= Beginning of Section =

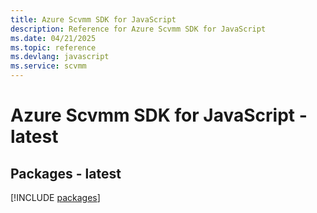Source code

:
```yaml
---
title: Azure Scvmm SDK for JavaScript
description: Reference for Azure Scvmm SDK for JavaScript
ms.date: 04/21/2025
ms.topic: reference
ms.devlang: javascript
ms.service: scvmm
---
```

# Azure Scvmm SDK for JavaScript - latest
## Packages - latest
[!INCLUDE [packages](scvmm-index.md)]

= End of Section =

*WORK TO COMPLETE:* When you copy the listing above, reproduce every line exactly and skip the images.

*EXERCISE SOLUTION:*
Source code

:
```yaml
---
title: Azure Scvmm SDK for JavaScript
description: Reference for Azure Scvmm SDK for JavaScript
ms.date: 04/21/2025
ms.topic: reference
ms.devlang: javascript
ms.service: scvmm
---
```

# Azure Scvmm SDK for JavaScript - latest
## Packages - latest
[!INCLUDE [packages](scvmm-index.md)]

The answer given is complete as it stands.